Enhanced melanogenesis induced by tyrosinase gene-transfer increases boron-uptake and killing effect of boron neutron capture therapy for amelanotic melanoma.

Abstract

Specific and powerful cancer killing effect for melanoma by boron neutron capture therapy (BNCT) using DOPA analogue, 10B-p-boronophenylalanine (10B-BPA), has been established, but amelanotic melanoma is insufficiently responsive to 10B-BPA BNCT in comparison with actively melanin-producing melanoma. Although the accumulation mechanism of 10B-BPA within melanoma was not established, we have recently obtained findings suggesting that melanin monomers, key intermediates for melanin polymer formation, play a critical role in 10B-BPA accumulation. In addition, there are some kinds of human amelanotic melanomas, such as MEL2A, in which expression of tyrosinase is repressed or lacking though tyrosinase-related protein (TRP)-1 and TRP-2 are well expressed. Thus, by using a similarly tyrosinase-lacking mouse amelanotic melanoma cell line, A1059, we constructed TA1059 cells by transfecting human tyrosinase-cDNA into these cells.

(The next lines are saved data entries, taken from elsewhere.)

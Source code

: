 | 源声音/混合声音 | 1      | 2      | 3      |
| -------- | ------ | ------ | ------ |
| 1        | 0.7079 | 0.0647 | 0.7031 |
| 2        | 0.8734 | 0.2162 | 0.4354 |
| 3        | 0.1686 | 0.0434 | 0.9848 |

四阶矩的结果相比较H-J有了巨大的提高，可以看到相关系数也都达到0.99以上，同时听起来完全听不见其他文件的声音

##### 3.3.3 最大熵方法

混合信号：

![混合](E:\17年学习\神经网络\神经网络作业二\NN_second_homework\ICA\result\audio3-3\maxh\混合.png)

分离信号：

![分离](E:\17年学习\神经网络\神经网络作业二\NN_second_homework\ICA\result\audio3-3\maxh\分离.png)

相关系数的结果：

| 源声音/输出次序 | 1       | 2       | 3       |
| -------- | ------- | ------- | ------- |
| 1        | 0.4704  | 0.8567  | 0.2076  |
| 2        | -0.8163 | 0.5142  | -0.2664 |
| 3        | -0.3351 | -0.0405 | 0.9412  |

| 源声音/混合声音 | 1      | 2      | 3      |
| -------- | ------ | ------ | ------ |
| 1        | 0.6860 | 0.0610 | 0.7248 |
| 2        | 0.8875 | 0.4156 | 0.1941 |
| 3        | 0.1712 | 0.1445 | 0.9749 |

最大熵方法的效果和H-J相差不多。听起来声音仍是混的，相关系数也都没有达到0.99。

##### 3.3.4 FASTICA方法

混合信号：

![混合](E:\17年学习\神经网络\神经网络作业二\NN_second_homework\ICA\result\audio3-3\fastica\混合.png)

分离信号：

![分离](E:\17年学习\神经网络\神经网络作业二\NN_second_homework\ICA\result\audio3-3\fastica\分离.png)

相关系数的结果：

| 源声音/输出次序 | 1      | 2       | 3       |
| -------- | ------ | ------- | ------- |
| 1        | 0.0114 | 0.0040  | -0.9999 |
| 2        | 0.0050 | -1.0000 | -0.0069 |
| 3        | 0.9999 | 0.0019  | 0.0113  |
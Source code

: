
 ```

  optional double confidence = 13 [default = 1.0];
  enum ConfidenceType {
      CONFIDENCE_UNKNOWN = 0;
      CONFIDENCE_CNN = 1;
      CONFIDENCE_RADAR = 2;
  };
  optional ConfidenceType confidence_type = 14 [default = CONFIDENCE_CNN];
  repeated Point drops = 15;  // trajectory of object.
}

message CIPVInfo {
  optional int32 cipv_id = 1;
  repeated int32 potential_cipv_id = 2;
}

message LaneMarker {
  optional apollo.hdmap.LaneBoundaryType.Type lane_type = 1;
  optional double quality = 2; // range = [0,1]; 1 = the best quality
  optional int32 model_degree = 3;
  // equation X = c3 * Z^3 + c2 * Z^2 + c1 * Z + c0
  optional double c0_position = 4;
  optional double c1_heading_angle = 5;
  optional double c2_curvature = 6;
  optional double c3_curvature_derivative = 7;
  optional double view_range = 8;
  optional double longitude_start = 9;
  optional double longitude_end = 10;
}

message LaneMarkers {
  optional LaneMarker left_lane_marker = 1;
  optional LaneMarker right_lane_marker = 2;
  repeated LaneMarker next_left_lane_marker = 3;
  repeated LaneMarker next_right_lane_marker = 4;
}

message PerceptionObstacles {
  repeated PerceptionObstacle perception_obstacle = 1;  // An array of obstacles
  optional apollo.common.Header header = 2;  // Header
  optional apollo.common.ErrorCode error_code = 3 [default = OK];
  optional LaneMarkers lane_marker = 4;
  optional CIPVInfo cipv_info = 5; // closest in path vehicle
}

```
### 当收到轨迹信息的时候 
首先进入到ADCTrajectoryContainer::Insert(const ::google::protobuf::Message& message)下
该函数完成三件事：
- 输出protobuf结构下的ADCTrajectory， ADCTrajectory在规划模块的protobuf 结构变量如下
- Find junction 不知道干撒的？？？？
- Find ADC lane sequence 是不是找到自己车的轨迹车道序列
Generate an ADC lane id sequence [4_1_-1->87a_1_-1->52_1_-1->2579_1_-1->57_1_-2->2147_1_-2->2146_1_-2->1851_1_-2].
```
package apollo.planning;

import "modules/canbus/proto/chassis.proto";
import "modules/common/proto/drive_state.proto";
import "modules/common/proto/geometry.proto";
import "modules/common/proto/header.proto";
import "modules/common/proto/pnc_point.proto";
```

TA1059 cells acquired higher DOPA-oxidase and DOPAchrome tautomerase activity as well as eumelanin content at even higher levels than those of B16F10 cells. TA1059 cells showed about 2.5 times higher P-boronophenylalanine (BPA) uptake than A1059 cells in culture. In animal experiments, by using these cell lines, tumor growth of TA1059 was significantly suppressed by 10B-BPA BNCT as compared with A1059. These findings indicate that the induction of active melanin biosynthesis by melanogenic gene-transfer effectively improves the treatment of amelanotic melanoma by BNCT.